* [TASK GOAL]
The listing below holds a line with "Registrations - LORRY TRAILERS (dmtlk - Annual)" and a later line with "Registrations - QUADRICYCLE (dmtlk - Annual)". Write out those two lines and every line between them, exactly, and nothing else.

[[ THE INPUT open ]]

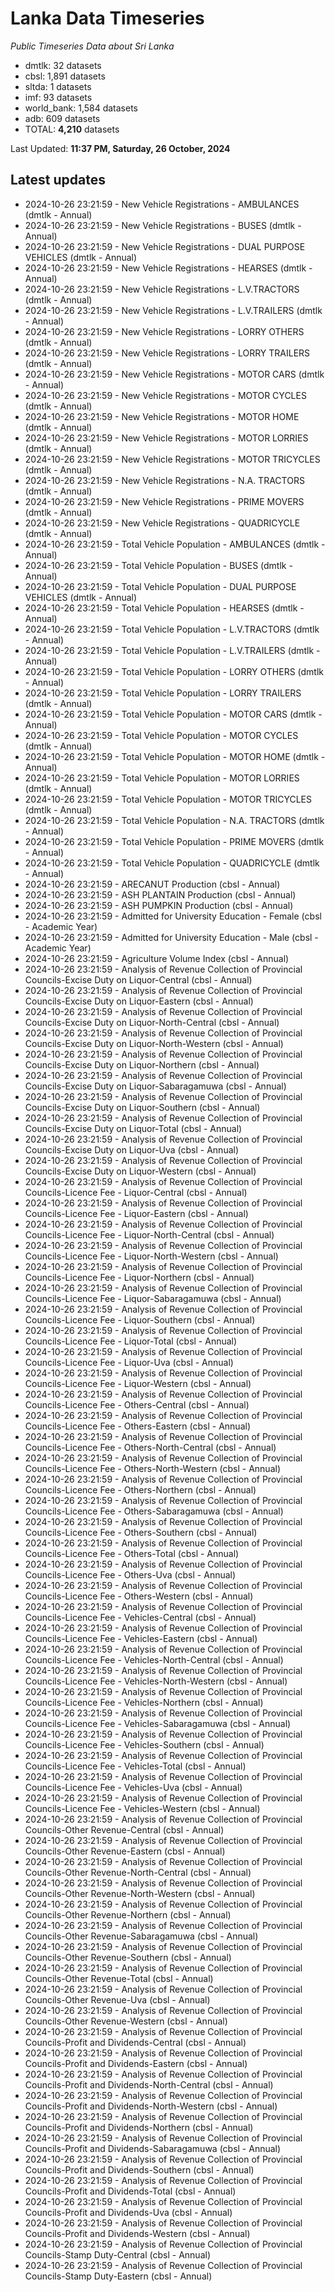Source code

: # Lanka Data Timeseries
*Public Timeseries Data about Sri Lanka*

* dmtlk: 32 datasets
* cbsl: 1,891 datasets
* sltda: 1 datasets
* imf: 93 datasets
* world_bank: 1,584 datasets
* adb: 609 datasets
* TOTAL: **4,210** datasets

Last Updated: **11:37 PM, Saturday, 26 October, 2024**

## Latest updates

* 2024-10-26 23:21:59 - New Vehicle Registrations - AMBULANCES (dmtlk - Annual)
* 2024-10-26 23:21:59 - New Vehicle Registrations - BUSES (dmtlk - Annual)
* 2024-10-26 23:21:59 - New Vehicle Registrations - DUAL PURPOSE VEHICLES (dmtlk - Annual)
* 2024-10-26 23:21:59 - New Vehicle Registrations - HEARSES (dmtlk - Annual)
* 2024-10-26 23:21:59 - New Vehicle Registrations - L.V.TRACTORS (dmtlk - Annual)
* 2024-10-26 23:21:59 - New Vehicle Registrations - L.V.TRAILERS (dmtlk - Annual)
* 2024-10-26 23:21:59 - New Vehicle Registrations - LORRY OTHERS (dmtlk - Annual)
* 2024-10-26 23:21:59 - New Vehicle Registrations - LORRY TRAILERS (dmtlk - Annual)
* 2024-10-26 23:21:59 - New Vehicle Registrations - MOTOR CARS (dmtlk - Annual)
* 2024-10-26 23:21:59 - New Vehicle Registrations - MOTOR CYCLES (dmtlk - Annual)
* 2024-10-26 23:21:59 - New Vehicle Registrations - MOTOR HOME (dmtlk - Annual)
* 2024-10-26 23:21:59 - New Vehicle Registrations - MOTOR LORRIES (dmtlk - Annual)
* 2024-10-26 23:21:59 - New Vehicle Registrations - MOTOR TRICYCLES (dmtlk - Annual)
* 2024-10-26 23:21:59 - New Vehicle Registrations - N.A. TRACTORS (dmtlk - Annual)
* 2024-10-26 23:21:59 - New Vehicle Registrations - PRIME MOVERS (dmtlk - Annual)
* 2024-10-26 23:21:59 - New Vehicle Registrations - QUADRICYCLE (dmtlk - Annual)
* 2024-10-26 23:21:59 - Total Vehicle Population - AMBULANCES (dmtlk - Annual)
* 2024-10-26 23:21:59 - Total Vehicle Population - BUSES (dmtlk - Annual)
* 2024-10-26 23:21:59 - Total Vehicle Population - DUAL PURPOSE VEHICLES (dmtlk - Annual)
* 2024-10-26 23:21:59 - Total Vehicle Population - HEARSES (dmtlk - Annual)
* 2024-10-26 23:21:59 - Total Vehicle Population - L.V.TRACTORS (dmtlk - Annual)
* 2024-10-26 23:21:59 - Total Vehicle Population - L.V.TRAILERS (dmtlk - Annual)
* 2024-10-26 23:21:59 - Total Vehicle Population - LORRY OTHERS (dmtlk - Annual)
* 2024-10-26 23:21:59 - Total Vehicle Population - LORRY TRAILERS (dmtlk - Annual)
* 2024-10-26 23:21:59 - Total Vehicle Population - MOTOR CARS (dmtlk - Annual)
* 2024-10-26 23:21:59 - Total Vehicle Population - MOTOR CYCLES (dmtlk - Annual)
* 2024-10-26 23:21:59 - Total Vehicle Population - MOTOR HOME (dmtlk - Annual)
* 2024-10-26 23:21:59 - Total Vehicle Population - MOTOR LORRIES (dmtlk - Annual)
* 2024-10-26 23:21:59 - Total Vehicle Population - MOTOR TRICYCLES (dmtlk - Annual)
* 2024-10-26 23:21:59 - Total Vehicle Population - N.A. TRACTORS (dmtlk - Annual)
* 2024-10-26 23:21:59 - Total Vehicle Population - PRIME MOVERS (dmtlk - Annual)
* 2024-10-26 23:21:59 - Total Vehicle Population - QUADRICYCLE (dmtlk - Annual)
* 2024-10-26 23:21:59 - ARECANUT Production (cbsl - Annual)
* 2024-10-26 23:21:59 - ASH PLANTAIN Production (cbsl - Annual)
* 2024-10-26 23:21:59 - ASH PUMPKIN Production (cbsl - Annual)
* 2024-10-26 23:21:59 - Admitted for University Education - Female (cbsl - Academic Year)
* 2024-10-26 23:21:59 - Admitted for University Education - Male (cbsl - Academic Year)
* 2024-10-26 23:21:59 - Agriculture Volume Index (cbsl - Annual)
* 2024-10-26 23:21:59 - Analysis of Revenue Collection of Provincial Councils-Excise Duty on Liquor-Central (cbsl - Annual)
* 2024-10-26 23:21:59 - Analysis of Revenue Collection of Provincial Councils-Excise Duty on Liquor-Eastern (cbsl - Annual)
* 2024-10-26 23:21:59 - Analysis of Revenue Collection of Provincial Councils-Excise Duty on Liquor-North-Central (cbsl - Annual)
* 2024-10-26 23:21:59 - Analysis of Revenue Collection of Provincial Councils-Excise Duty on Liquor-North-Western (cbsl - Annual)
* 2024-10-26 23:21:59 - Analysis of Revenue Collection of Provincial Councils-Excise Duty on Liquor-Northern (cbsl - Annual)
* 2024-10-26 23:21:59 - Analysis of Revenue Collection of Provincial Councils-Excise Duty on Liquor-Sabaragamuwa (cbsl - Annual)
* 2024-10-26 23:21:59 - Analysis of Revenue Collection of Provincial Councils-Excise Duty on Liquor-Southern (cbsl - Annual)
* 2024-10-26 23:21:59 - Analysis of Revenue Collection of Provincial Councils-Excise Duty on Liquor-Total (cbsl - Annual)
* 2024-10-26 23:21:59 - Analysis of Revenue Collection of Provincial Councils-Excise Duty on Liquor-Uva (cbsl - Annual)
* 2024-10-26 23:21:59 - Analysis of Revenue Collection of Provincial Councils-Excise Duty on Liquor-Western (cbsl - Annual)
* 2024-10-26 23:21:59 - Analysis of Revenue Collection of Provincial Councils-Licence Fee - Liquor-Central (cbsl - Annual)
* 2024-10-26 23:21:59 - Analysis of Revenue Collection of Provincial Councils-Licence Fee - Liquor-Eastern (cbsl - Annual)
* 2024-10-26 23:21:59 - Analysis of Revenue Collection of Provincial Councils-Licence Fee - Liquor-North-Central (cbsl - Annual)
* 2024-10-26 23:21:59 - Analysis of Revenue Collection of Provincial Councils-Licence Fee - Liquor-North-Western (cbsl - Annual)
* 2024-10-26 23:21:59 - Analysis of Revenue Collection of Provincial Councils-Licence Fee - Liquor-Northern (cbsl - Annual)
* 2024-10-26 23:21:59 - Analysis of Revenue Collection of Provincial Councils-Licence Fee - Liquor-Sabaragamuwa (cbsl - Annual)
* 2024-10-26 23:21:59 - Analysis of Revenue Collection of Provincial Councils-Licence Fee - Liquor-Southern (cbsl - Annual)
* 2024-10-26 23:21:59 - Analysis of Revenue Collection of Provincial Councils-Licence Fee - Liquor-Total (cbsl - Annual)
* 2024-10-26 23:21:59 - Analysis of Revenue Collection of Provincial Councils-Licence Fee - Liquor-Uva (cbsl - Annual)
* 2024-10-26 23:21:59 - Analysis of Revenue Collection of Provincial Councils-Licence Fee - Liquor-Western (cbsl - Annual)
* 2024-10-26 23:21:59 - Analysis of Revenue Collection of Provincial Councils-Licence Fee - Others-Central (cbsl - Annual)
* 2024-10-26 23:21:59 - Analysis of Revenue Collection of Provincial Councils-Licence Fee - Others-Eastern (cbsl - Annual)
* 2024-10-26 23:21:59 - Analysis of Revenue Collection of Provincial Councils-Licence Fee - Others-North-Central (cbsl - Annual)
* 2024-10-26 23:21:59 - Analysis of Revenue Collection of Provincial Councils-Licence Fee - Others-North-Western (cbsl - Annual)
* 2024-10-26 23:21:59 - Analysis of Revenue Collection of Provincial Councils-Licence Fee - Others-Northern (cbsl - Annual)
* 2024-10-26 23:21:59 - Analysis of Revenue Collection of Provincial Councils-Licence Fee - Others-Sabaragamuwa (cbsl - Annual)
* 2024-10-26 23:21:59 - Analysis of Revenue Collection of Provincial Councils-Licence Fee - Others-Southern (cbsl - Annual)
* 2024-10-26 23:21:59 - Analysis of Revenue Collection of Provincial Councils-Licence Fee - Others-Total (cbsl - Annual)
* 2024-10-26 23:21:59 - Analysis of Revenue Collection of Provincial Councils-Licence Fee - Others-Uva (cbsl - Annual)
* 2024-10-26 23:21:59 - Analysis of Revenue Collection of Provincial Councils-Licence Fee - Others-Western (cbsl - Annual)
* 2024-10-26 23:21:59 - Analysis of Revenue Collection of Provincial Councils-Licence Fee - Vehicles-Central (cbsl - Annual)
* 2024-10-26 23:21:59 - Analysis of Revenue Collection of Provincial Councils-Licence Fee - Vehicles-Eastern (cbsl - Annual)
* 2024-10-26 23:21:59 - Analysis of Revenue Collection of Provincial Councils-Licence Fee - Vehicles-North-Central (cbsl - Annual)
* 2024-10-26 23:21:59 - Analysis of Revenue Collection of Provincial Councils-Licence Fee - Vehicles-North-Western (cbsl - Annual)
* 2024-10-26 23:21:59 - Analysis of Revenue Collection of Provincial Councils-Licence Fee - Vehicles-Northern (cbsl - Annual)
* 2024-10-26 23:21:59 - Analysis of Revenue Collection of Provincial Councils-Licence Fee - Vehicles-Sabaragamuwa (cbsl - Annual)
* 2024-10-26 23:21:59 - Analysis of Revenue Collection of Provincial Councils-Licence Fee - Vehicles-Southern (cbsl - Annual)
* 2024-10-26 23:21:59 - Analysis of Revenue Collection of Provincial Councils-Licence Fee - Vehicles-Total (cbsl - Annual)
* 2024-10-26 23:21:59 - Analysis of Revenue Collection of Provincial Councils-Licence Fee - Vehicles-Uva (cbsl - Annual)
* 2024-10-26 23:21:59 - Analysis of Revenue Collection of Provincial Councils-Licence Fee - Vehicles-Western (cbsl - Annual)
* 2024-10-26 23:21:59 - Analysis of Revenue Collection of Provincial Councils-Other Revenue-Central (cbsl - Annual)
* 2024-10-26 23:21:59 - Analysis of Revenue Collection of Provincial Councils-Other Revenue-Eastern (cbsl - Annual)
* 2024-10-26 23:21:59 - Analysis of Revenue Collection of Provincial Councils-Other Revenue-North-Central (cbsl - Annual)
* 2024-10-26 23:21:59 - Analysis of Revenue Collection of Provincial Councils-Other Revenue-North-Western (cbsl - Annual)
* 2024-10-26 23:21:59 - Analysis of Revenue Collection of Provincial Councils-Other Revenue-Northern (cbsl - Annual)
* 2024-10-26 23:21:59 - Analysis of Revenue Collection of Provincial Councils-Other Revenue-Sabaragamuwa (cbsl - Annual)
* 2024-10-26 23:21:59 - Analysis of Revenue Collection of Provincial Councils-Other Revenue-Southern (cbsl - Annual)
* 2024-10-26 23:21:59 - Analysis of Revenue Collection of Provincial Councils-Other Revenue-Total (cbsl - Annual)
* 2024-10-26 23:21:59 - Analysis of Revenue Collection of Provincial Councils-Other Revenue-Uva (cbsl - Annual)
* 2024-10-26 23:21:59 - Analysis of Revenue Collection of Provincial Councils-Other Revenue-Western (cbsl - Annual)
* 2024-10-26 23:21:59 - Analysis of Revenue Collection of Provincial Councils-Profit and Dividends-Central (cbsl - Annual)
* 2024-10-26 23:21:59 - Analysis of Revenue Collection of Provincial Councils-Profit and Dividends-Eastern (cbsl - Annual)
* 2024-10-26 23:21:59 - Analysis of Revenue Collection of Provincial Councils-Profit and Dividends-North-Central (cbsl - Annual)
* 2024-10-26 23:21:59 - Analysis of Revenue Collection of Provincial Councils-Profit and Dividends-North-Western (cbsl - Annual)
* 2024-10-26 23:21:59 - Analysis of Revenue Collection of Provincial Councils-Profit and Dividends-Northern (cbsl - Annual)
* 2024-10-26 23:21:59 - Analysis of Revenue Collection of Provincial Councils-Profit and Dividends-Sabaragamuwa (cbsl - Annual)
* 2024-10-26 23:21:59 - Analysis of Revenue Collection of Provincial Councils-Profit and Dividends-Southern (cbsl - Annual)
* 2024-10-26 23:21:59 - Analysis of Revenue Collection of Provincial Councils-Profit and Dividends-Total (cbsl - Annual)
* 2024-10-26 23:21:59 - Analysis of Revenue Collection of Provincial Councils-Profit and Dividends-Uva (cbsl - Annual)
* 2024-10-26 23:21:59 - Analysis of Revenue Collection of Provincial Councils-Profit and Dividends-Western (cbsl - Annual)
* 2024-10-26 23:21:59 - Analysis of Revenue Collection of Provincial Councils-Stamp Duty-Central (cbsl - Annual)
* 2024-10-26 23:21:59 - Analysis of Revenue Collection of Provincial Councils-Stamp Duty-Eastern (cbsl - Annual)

[[ THE INPUT closed ]]

* [RESPONSE]
* 2024-10-26 23:21:59 - New Vehicle Registrations - LORRY TRAILERS (dmtlk - Annual)
* 2024-10-26 23:21:59 - New Vehicle Registrations - MOTOR CARS (dmtlk - Annual)
* 2024-10-26 23:21:59 - New Vehicle Registrations - MOTOR CYCLES (dmtlk - Annual)
* 2024-10-26 23:21:59 - New Vehicle Registrations - MOTOR HOME (dmtlk - Annual)
* 2024-10-26 23:21:59 - New Vehicle Registrations - MOTOR LORRIES (dmtlk - Annual)
* 2024-10-26 23:21:59 - New Vehicle Registrations - MOTOR TRICYCLES (dmtlk - Annual)
* 2024-10-26 23:21:59 - New Vehicle Registrations - N.A. TRACTORS (dmtlk - Annual)
* 2024-10-26 23:21:59 - New Vehicle Registrations - PRIME MOVERS (dmtlk - Annual)
* 2024-10-26 23:21:59 - New Vehicle Registrations - QUADRICYCLE (dmtlk - Annual)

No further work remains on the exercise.